Responsable d’un bureau régional de défense des droits des médias

Un parcours journalistique marqué par la répression et la résilience

Avec plus de deux décennies de combat pour la liberté de la presse, Ali Lmrabet n’est pas un inconnu des institutions marocaines. Fondateur des hebdomadaires Demain Magazine et Doumane, il a été l’un des premiers à dénoncer, avec une franchise rare, les dérives du pouvoir en place. Son engagement lui a valu une condamnation en 2003 pour « outrage au roi », écopant de quatre ans de prison ferme. Une sentence qui, bien que réduite à néant par une grâce royale un an plus tard, n’a pas suffi à museler son esprit critique.

En 2005, une nouvelle condamnation pour « diffamation » lui a valu une interdiction d’exercer son métier au Maroc. Refusant de plier face à cette censure, il a poursuivi son combat depuis l’étranger, d’abord depuis la France, puis depuis l’Espagne où il réside désormais. Son influence s’étend bien au-delà des frontières marocaines : collaborateur régulier pour des titres espagnols de renom comme El Mundo ou El País, ses enquêtes sur les questions sécuritaires et politiques sensibles au Maroc ont marqué la presse internationale.

Son engagement lui a valu d’être distingué en 2014 parmi les « 100 héros de l’information » par Reporters sans frontières, une reconnaissance qui souligne l’impact de son travail malgré les obstacles. Parallèlement, il continue de diffuser des analyses percutantes via sa chaîne YouTube, abordant des sujets souvent évités par les médias traditionnels du pays.

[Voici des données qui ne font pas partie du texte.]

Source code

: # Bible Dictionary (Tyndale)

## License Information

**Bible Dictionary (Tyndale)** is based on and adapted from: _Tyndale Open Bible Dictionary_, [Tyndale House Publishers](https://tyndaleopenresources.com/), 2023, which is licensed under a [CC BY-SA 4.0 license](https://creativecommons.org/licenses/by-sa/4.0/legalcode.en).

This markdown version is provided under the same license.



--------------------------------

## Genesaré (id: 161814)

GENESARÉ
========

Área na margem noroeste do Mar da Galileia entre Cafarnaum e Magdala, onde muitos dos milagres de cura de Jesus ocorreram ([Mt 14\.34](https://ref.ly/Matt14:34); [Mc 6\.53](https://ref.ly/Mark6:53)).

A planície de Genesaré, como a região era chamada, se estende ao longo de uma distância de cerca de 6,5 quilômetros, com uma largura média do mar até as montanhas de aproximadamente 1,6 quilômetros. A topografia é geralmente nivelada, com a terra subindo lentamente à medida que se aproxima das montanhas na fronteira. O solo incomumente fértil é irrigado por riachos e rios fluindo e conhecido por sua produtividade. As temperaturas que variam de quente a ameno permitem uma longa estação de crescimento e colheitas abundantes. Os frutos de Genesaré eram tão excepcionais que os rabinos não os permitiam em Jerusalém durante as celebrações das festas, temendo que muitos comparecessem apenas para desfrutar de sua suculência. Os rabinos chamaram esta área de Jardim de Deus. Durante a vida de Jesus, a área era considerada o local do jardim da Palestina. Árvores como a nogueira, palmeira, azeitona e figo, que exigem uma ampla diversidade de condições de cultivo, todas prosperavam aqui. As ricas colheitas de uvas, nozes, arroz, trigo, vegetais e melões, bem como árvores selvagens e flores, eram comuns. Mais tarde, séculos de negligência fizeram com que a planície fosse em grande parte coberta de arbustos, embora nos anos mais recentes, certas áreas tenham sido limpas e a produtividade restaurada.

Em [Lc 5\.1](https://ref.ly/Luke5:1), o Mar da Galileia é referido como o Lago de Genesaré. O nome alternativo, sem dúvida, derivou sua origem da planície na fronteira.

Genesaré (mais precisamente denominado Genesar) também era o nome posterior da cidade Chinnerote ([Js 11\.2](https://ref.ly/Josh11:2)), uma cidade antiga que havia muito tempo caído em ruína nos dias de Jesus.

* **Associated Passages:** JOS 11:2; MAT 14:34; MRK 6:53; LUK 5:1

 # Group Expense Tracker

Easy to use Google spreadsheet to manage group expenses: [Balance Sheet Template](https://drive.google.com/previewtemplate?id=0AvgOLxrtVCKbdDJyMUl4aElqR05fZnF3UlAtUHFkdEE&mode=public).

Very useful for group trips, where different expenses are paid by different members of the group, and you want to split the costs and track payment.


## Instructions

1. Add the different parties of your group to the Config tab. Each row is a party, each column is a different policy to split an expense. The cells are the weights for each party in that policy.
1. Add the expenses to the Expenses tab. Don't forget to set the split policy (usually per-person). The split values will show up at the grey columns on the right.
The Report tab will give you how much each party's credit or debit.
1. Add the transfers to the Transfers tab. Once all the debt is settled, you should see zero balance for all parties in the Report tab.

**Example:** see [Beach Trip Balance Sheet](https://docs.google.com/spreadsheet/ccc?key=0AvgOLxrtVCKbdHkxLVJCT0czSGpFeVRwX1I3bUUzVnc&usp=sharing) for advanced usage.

Malgré les tentatives répétées des autorités marocaines pour le poursuivre à l’étranger – notamment en Espagne et en France – les juridictions de ces pays ont systématiquement rejeté les demandes d’extradition ou de poursuites, confirmant l’absence de fondement juridique à ces démarches. Pourtant, depuis son retour au Maroc pour des motifs familiaux au cours des deux dernières décennies, il n’avait jamais été inquiété lors de ses séjours, comme en témoigne sa famille.

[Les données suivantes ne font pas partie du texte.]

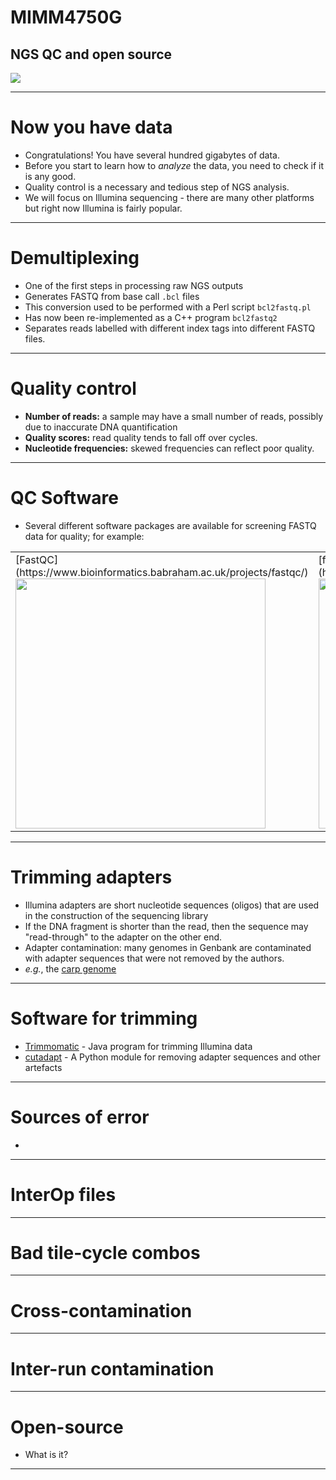 # MIMM4750G
## NGS QC and open source
![](https://imgs.xkcd.com/comics/open_source.png)

---

# Now you have data

* Congratulations!  You have several hundred gigabytes of data.
* Before you start to learn how to *analyze* the data, you need to check if it is any good.
* Quality control is a necessary and tedious step of NGS analysis.
* We will focus on Illumina sequencing - there are many other platforms but right now Illumina is fairly popular.

---

# Demultiplexing

* One of the first steps in processing raw NGS outputs
* Generates FASTQ from base call `.bcl` files
* This conversion used to be performed with a Perl script `bcl2fastq.pl`
* Has now been re-implemented as a C++ program `bcl2fastq2`
* Separates reads labelled with different index tags into different FASTQ files.

---

# Quality control

* **Number of reads:** a sample may have a small number of reads, possibly due to inaccurate DNA quantification
* **Quality scores:** read quality tends to fall off over cycles.
* **Nucleotide frequencies:** skewed frequencies can reflect poor quality.

---

# QC Software

* Several different software packages are available for screening FASTQ data for quality; for example:

<table>
  <tr>
    <td>
    [FastQC](https://www.bioinformatics.babraham.ac.uk/projects/fastqc/)
    <img src="https://www.bioinformatics.babraham.ac.uk/projects/fastqc/fastqc.png" width="400px"/>
    </td>
    <td>
      [fastx_toolkit](http://hannonlab.cshl.edu/fastx_toolkit/index.html)
      <img src="http://hannonlab.cshl.edu/fastx_toolkit/bc54_nuc.png" width="400px"/>
    </td>
  </tr>

</table>

---

# Trimming adapters

* Illumina adapters are short nucleotide sequences (oligos) that are used in the construction of the sequencing library
* If the DNA fragment is shorter than the read, then the sequence may "read-through" to the adapter on the other end.
* Adapter contamination: many genomes in Genbank are contaminated with adapter sequences that were not removed by the authors.
* *e.g.*, the [carp genome](http://www.opiniomics.org/we-need-to-stop-making-this-simple-fcking-mistake/)

---

# Software for trimming

* [Trimmomatic](http://www.usadellab.org/cms/?page=trimmomatic) - Java program for trimming Illumina data
* [cutadapt](https://github.com/marcelm/cutadapt) - A Python module for removing adapter sequences and other artefacts

---

# Sources of error

* 

--- 

# InterOp files

---

# Bad tile-cycle combos

---

# Cross-contamination

---

# Inter-run contamination

---

# Open-source

* What is it?


---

Un pays en recul constant sur la liberté de la presse

Cette nouvelle arrestation survient dans un contexte où le Maroc recule dans les classements internationaux. Selon le dernier Classement mondial de la liberté de la presse 2026 de Reporters sans frontières, le pays occupe désormais la 105e place sur 180, un recul alarmant qui reflète une tendance à la restriction des libertés journalistiques dans la région.

L’affaire Ali Lmrabet soulève une fois de plus des questions sur l’utilisation de la justice comme moyen de pression contre les détracteurs du pouvoir. Son cas illustre les défis persistants auxquels sont confrontés les journalistes au Maghreb, où la liberté d’expression reste un luxe dans bien des cas.

La communauté internationale, les organisations de défense des droits humains et les citoyens soucieux de justice doivent désormais se mobiliser pour exiger sa libération et mettre fin à cette spirale répressive qui menace l’avenir même de la presse libre au Maroc.